What to work on
The entries that follow should be reproduced exactly, with no images carried over.

Extracted records
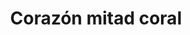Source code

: ---
title: Corazón mitad coral
date: 
draft: false

# descripcion
description : Aro de plata corazón con coral

materials: Plata 925

color: Plateado

dimensions: 2,9cm

code: 01-04-0091

type: "Aros"

categories: []

# Images
# first image will be shown in the product page
images:
  # - image: "images/path_to_image"
  # La ubicacion de las imagenes es imagenes/Aros/Aros.Piedras/01-04-0091-corazon-mitad-coral
  - image: "./images/aros/piedras/01-04-0091-corazon-mitad-coral_a.jpeg"
  - image: "./images/aros/piedras/01-04-0091-corazon-mitad-coral_b.jpeg"
---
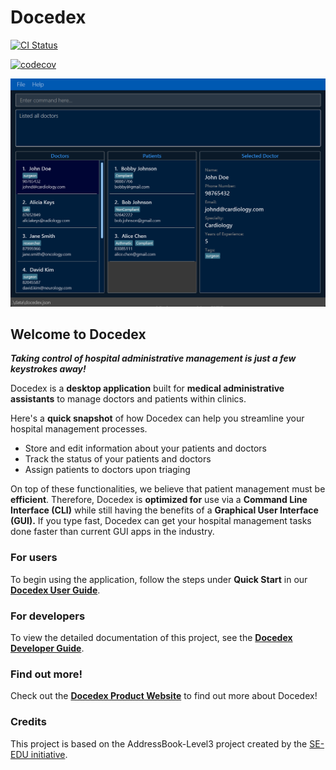 # Docedex

[![CI Status](https://github.com/AY2223S2-CS2103T-F12-1/tp/workflows/Java%20CI/badge.svg)](https://github.com/AY2223S2-CS2103T-F12-1/tp/actions)

[![codecov](https://codecov.io/gh/AY2223S2-CS2103T-F12-1/tp/branch/master/graph/badge.svg)](https://codecov.io/gh/AY2223S2-CS2103T-F12-1/tp/)

![NewUi](docs/images/NewUi.png)

## Welcome to Docedex

***Taking control of hospital administrative management is just a few keystrokes away!***

Docedex is a **desktop application** built for **medical administrative assistants**
to manage doctors and patients within clinics.

Here's a **quick snapshot** of how Docedex can help you
streamline your hospital management processes.
- Store and edit information about your patients and doctors
- Track the status of your patients and doctors
- Assign patients to doctors upon triaging

On top of these functionalities, we believe that patient management must be **efficient**.
Therefore, Docedex is **optimized for** use via a **Command Line Interface (CLI)**
while still having the benefits of a **Graphical User Interface (GUI).**
If you type fast, Docedex can get your hospital management tasks done faster
than current GUI apps in the industry.

### For users
To begin using the application, follow the steps under **Quick Start** in our **[Docedex User Guide](https://ay2223s2-cs2103t-f12-1.github.io/tp/UserGuide.html)**.

### For developers
To view the detailed documentation of this project, see the **[Docedex Developer Guide](https://ay2223s2-cs2103t-f12-1.github.io/tp/DeveloperGuide.html)**.

### Find out more!
Check out the **[Docedex Product Website](https://ay2223s2-cs2103t-f12-1.github.io/tp)** to find out more about Docedex!

### Credits
This project is based on the AddressBook-Level3 project created by the [SE-EDU initiative](https://se-education.org).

Answer space
Source code

: ---
title: Corazón mitad coral
date: 
draft: false

# descripcion
description : Aro de plata corazón con coral

materials: Plata 925

color: Plateado

dimensions: 2,9cm

code: 01-04-0091

type: "Aros"

categories: []

# Images
# first image will be shown in the product page
images:
  # - image: "images/path_to_image"
  # La ubicacion de las imagenes es imagenes/Aros/Aros.Piedras/01-04-0091-corazon-mitad-coral
  - image: "./images/aros/piedras/01-04-0091-corazon-mitad-coral_a.jpeg"
  - image: "./images/aros/piedras/01-04-0091-corazon-mitad-coral_b.jpeg"
---
 # Docedex

[![CI Status](https://github.com/AY2223S2-CS2103T-F12-1/tp/workflows/Java%20CI/badge.svg)](https://github.com/AY2223S2-CS2103T-F12-1/tp/actions)

[![codecov](https://codecov.io/gh/AY2223S2-CS2103T-F12-1/tp/branch/master/graph/badge.svg)](https://codecov.io/gh/AY2223S2-CS2103T-F12-1/tp/)

![NewUi](docs/images/NewUi.png)

## Welcome to Docedex

***Taking control of hospital administrative management is just a few keystrokes away!***

Docedex is a **desktop application** built for **medical administrative assistants**
to manage doctors and patients within clinics.

Here's a **quick snapshot** of how Docedex can help you
streamline your hospital management processes.
- Store and edit information about your patients and doctors
- Track the status of your patients and doctors
- Assign patients to doctors upon triaging

On top of these functionalities, we believe that patient management must be **efficient**.
Therefore, Docedex is **optimized for** use via a **Command Line Interface (CLI)**
while still having the benefits of a **Graphical User Interface (GUI).**
If you type fast, Docedex can get your hospital management tasks done faster
than current GUI apps in the industry.

### For users
To begin using the application, follow the steps under **Quick Start** in our **[Docedex User Guide](https://ay2223s2-cs2103t-f12-1.github.io/tp/UserGuide.html)**.

### For developers
To view the detailed documentation of this project, see the **[Docedex Developer Guide](https://ay2223s2-cs2103t-f12-1.github.io/tp/DeveloperGuide.html)**.

### Find out more!
Check out the **[Docedex Product Website](https://ay2223s2-cs2103t-f12-1.github.io/tp)** to find out more about Docedex!

### Credits
This project is based on the AddressBook-Level3 project created by the [SE-EDU initiative](https://se-education.org).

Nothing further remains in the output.